Transcribe the data exactly.

═════ Data for analysis ═════

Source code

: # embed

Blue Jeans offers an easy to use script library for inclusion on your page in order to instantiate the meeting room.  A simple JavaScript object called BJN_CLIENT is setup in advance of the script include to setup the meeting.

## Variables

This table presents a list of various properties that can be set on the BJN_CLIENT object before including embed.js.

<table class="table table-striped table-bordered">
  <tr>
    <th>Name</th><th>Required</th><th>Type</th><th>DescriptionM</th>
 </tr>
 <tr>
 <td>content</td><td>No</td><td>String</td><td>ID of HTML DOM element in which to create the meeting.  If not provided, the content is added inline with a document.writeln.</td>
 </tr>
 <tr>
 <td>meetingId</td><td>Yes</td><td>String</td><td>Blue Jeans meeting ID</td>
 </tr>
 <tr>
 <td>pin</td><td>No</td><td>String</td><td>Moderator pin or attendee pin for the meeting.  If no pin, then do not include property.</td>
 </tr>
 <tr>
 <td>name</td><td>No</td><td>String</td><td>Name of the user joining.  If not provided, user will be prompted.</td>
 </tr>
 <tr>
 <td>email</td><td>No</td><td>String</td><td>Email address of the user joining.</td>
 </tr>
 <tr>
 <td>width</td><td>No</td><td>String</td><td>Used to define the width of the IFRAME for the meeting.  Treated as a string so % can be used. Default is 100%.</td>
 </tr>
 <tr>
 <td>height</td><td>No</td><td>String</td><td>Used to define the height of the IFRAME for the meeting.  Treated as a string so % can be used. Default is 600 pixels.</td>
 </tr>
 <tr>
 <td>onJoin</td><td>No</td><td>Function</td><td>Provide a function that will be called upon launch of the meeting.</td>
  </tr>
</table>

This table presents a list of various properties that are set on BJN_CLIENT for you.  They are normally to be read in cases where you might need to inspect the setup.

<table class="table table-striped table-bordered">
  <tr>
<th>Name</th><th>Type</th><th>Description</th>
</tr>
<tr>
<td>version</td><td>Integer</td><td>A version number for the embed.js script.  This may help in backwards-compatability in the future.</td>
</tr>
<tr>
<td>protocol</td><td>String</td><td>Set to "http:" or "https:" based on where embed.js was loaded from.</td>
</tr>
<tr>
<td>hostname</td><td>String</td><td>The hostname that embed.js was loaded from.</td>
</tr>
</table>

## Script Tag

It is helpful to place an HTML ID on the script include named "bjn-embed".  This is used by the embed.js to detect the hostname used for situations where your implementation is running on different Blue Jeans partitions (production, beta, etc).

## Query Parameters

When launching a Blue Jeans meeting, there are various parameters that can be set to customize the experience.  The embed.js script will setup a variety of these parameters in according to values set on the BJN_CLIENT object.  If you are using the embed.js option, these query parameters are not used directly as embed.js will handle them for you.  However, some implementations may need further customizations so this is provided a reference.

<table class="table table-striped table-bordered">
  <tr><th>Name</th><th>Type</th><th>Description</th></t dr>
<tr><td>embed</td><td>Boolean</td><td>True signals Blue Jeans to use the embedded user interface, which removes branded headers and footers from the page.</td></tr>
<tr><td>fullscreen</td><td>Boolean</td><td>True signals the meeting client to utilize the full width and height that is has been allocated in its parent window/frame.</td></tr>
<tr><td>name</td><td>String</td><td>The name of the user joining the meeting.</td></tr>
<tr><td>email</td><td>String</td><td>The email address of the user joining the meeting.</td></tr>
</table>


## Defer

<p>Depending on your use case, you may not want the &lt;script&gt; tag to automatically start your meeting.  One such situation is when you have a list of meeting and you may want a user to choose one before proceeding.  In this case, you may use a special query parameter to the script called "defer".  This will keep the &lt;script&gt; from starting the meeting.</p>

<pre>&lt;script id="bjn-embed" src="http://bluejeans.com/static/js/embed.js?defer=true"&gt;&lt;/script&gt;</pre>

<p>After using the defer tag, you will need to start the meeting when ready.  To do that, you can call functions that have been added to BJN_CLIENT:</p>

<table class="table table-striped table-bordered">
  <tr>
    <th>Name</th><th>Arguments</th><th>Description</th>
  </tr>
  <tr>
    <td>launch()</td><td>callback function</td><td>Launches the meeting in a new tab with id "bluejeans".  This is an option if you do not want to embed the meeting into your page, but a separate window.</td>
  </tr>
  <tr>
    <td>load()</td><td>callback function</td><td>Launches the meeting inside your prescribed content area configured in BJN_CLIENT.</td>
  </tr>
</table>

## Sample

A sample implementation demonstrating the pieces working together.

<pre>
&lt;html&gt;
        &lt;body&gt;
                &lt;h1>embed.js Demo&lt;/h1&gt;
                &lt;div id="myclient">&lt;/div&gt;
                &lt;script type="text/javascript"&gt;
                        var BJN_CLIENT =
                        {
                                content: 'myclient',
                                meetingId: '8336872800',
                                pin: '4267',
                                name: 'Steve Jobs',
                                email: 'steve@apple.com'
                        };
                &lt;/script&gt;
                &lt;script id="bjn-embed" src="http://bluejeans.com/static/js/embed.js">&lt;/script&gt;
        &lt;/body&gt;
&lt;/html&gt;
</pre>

═════

Result below —
Source code

: # embed

Blue Jeans offers an easy to use script library for inclusion on your page in order to instantiate the meeting room.  A simple JavaScript object called BJN_CLIENT is setup in advance of the script include to setup the meeting.

## Variables

This table presents a list of various properties that can be set on the BJN_CLIENT object before including embed.js.

<table class="table table-striped table-bordered">
  <tr>
    <th>Name</th><th>Required</th><th>Type</th><th>DescriptionM</th>
 </tr>
 <tr>
 <td>content</td><td>No</td><td>String</td><td>ID of HTML DOM element in which to create the meeting.  If not provided, the content is added inline with a document.writeln.</td>
 </tr>
 <tr>
 <td>meetingId</td><td>Yes</td><td>String</td><td>Blue Jeans meeting ID</td>
 </tr>
 <tr>
 <td>pin</td><td>No</td><td>String</td><td>Moderator pin or attendee pin for the meeting.  If no pin, then do not include property.</td>
 </tr>
 <tr>
 <td>name</td><td>No</td><td>String</td><td>Name of the user joining.  If not provided, user will be prompted.</td>
 </tr>
 <tr>
 <td>email</td><td>No</td><td>String</td><td>Email address of the user joining.</td>
 </tr>
 <tr>
 <td>width</td><td>No</td><td>String</td><td>Used to define the width of the IFRAME for the meeting.  Treated as a string so % can be used. Default is 100%.</td>
 </tr>
 <tr>
 <td>height</td><td>No</td><td>String</td><td>Used to define the height of the IFRAME for the meeting.  Treated as a string so % can be used. Default is 600 pixels.</td>
 </tr>
 <tr>
 <td>onJoin</td><td>No</td><td>Function</td><td>Provide a function that will be called upon launch of the meeting.</td>
  </tr>
</table>

This table presents a list of various properties that are set on BJN_CLIENT for you.  They are normally to be read in cases where you might need to inspect the setup.

<table class="table table-striped table-bordered">
  <tr>
<th>Name</th><th>Type</th><th>Description</th>
</tr>
<tr>
<td>version</td><td>Integer</td><td>A version number for the embed.js script.  This may help in backwards-compatability in the future.</td>
</tr>
<tr>
<td>protocol</td><td>String</td><td>Set to "http:" or "https:" based on where embed.js was loaded from.</td>
</tr>
<tr>
<td>hostname</td><td>String</td><td>The hostname that embed.js was loaded from.</td>
</tr>
</table>

## Script Tag

It is helpful to place an HTML ID on the script include named "bjn-embed".  This is used by the embed.js to detect the hostname used for situations where your implementation is running on different Blue Jeans partitions (production, beta, etc).

## Query Parameters

When launching a Blue Jeans meeting, there are various parameters that can be set to customize the experience.  The embed.js script will setup a variety of these parameters in according to values set on the BJN_CLIENT object.  If you are using the embed.js option, these query parameters are not used directly as embed.js will handle them for you.  However, some implementations may need further customizations so this is provided a reference.

<table class="table table-striped table-bordered">
  <tr><th>Name</th><th>Type</th><th>Description</th></t dr>
<tr><td>embed</td><td>Boolean</td><td>True signals Blue Jeans to use the embedded user interface, which removes branded headers and footers from the page.</td></tr>
<tr><td>fullscreen</td><td>Boolean</td><td>True signals the meeting client to utilize the full width and height that is has been allocated in its parent window/frame.</td></tr>
<tr><td>name</td><td>String</td><td>The name of the user joining the meeting.</td></tr>
<tr><td>email</td><td>String</td><td>The email address of the user joining the meeting.</td></tr>
</table>


## Defer

<p>Depending on your use case, you may not want the &lt;script&gt; tag to automatically start your meeting.  One such situation is when you have a list of meeting and you may want a user to choose one before proceeding.  In this case, you may use a special query parameter to the script called "defer".  This will keep the &lt;script&gt; from starting the meeting.</p>

<pre>&lt;script id="bjn-embed" src="http://bluejeans.com/static/js/embed.js?defer=true"&gt;&lt;/script&gt;</pre>

<p>After using the defer tag, you will need to start the meeting when ready.  To do that, you can call functions that have been added to BJN_CLIENT:</p>

<table class="table table-striped table-bordered">
  <tr>
    <th>Name</th><th>Arguments</th><th>Description</th>
  </tr>
  <tr>
    <td>launch()</td><td>callback function</td><td>Launches the meeting in a new tab with id "bluejeans".  This is an option if you do not want to embed the meeting into your page, but a separate window.</td>
  </tr>
  <tr>
    <td>load()</td><td>callback function</td><td>Launches the meeting inside your prescribed content area configured in BJN_CLIENT.</td>
  </tr>
</table>

## Sample

A sample implementation demonstrating the pieces working together.

<pre>
&lt;html&gt;
        &lt;body&gt;
                &lt;h1>embed.js Demo&lt;/h1&gt;
                &lt;div id="myclient">&lt;/div&gt;
                &lt;script type="text/javascript"&gt;
                        var BJN_CLIENT =
                        {
                                content: 'myclient',
                                meetingId: '8336872800',
                                pin: '4267',
                                name: 'Steve Jobs',
                                email: 'steve@apple.com'
                        };
                &lt;/script&gt;
                &lt;script id="bjn-embed" src="http://bluejeans.com/static/js/embed.js">&lt;/script&gt;
        &lt;/body&gt;
&lt;/html&gt;
</pre>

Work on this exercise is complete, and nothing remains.